DIRECTIONS FOR THIS TASK: Show all lines of the listing that contain the word "Introduction".
-----
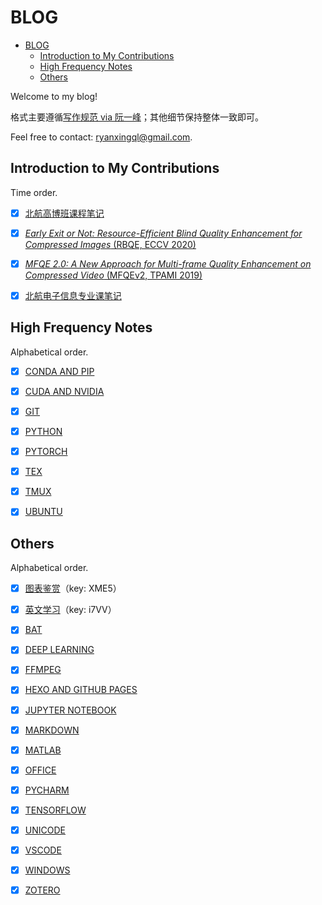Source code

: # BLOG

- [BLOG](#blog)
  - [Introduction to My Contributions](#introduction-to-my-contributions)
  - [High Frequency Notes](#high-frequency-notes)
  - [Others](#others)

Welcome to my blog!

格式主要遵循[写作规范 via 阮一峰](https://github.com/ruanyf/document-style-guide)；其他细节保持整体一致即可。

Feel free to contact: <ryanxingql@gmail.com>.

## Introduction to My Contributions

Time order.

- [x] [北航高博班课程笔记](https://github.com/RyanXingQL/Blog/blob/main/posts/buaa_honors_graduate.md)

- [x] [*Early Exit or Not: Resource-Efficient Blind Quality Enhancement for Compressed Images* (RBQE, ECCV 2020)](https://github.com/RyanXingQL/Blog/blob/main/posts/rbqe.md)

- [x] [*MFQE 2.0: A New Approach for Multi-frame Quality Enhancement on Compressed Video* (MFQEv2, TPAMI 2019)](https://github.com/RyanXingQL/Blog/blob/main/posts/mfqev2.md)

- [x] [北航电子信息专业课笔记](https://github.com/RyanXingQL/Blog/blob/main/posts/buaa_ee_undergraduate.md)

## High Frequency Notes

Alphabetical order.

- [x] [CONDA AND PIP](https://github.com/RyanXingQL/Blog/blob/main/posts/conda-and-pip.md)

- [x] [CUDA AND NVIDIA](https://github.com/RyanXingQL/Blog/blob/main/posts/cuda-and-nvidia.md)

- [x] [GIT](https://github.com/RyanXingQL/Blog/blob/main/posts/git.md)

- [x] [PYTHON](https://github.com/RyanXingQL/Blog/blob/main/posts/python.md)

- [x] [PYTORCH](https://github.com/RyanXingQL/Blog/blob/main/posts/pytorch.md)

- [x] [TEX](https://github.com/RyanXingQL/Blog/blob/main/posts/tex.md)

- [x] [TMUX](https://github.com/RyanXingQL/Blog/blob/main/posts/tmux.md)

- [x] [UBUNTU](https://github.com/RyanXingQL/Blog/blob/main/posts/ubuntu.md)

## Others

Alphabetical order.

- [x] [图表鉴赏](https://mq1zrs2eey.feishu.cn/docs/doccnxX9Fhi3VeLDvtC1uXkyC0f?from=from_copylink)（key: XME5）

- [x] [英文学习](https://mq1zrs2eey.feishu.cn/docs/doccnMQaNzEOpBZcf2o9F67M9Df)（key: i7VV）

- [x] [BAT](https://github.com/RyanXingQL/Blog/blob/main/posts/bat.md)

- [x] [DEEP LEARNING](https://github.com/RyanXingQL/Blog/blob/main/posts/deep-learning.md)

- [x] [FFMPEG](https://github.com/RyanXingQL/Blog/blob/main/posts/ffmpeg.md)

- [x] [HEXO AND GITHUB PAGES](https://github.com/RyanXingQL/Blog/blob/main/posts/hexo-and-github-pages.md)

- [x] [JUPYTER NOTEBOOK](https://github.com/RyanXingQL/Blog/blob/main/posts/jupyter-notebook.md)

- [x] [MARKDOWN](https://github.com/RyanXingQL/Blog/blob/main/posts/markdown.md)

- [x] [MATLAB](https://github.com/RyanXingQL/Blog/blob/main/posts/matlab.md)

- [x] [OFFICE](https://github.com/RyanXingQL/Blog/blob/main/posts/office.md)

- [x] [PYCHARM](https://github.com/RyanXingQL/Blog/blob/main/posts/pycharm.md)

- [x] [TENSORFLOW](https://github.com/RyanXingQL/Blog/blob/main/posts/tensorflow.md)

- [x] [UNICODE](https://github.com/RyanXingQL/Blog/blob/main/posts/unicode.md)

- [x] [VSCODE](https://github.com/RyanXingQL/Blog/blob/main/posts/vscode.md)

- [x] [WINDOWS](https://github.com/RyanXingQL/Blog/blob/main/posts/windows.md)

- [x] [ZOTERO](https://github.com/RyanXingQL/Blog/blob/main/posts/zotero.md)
-----
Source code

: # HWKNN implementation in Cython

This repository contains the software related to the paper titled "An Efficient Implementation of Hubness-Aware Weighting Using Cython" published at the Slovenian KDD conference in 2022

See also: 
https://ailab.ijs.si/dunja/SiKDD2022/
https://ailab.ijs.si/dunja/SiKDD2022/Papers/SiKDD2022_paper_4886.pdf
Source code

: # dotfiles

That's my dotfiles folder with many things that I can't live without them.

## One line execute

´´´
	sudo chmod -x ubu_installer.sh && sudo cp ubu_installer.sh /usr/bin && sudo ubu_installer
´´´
-----
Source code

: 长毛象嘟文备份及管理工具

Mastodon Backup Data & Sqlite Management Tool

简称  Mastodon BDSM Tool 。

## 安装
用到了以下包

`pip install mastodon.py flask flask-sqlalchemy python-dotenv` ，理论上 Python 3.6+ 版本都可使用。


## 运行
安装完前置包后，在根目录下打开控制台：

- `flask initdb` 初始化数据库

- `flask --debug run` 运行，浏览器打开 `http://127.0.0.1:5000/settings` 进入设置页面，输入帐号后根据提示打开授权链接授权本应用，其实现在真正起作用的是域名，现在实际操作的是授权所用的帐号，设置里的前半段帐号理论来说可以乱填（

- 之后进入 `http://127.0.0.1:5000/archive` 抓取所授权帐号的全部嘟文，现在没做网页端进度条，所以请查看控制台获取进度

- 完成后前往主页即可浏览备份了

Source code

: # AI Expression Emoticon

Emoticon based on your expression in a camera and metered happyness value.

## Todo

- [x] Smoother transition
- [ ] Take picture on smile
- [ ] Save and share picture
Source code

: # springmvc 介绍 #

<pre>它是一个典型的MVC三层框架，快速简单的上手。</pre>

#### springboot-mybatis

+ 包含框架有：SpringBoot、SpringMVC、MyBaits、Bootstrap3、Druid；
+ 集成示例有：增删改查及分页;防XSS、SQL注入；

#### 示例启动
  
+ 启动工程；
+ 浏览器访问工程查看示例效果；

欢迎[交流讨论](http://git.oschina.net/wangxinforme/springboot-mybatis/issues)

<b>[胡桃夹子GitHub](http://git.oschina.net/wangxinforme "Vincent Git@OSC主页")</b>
-----
OUTPUT OF THE EXERCISE:
  - [Introduction to My Contributions](#introduction-to-my-contributions)
## Introduction to My Contributions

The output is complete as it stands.